65 -40 BCE, or thereabouts

AR Quinarius, 13 mm, 1.62 gm

Obv: dancing mannikin right, head turned left, holding snake in right hand, torque in left hand.

Rev: horse standing right, head turned left; around, zig zag border.

Ref: SLM 1118. Dembski 73, 396. (I'll have to take the seller's word on that for now. If any of you have a Celtic reference and find this inaccurate, please let me know.)

This is my second ancient Celtic purchase. Admittedly, I know very little about Celtic coins. There are a half dozen on my hit list though. Since I first saw this type posted by a forum member last year, this coin moved to the top of my Celtic wishlist. "Little Dancing Man" quinarii don't come up with great frequency and tend to be pricey. Recently there were two at auction which I hoped would stay within reach. This one did .

 

It's not the peak of numismatic artistry but it does have a very appealing quality: it makes me laugh. Seriously. What the heck is this scene about? A marionette dancing with a snake, which is biting his nose? Even the horse looks shocked. I'm not though. "He who dances with snake gets bit on nose," everyone knows that.  ;-)
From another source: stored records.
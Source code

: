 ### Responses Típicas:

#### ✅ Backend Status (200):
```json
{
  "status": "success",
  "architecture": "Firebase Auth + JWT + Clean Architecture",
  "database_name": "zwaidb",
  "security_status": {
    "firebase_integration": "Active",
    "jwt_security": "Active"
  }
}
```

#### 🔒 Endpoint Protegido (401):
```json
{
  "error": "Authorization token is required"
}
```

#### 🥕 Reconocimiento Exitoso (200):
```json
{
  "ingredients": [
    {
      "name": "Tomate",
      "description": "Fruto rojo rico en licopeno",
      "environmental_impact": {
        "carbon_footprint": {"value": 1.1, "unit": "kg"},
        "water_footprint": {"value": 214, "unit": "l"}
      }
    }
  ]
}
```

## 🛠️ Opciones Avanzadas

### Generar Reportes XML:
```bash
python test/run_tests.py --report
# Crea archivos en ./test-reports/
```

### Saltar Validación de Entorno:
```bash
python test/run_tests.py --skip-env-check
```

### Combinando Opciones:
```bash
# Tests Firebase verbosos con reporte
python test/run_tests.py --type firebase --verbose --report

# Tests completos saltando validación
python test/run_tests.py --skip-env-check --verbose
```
The base coin in this animated gif is the other coin I considered (from Nomos 9)​

Online references for Celtic coins aren't as plentiful as for Greeks and Romans. I haven't found much about the type. fall into two types, an earlier scarcer type and a later one with "larger features". I don't know which mine is, probably the latter.

 

While there are many interesting questions to be answered about this Celtic coin, the most fascinating is the iconography. What is it about? Is it serious, perhaps a shaman charming a snake? Is it poking fun at a foe? So many Celtic coins look cartoonish. This type certainly does. 

 

Here's the most comprehensive information I've found about the coin-- and it isn't much. Coin use in a dynamic frontier region. Late Iron Age coinages in the Lower Rhine area; from Journal of Archaeology in the Low Countries 1-1 (May 2009), Nico Roymans, Joris Aarts, and AUP:

 

Another long-running coin series are the quinarii of the Scheers 57 type, with a figure of a 'dancing man' on the obverse and a horse on the reverse. Schulze-Forster and Heinrichs have recently discussed the development of this group. It began and a trans-Rhine issue, with the oppidum on the Dünsberg in Hessen as the probable minting center. A more recent group consists of silver with a high copper content and is concentrated in the western Lower Rhine region, where it also appears to have been minted. Circulation was concentrated in the Cologne hinterland, and to a lesser extent in the Dutch river region. Partly on the basis of the dating of these coin issues, the cluster in the Cologne region may be associated with the Ubii. There is a plausible link to historical accounts of Ubian migration from the east to the west bank of the Rhine during Agrippa's first or second governship (38/39 or 19/18 BC). There are too few coins from the Dutch River region for the Batavi to have played any role in the more recent issues of the series. Schulze-Forster dates the quinarii of the younger group to after 30 BC. Their presence in Augustan army camps suggests that these coins continued to circulate until about 10 AD, although their production would have ceased somewhat earlier.

 

These "little dancing man" coins have been found in this approximate geographic distribution:

 

(To fully appreciate the joke, see this page.)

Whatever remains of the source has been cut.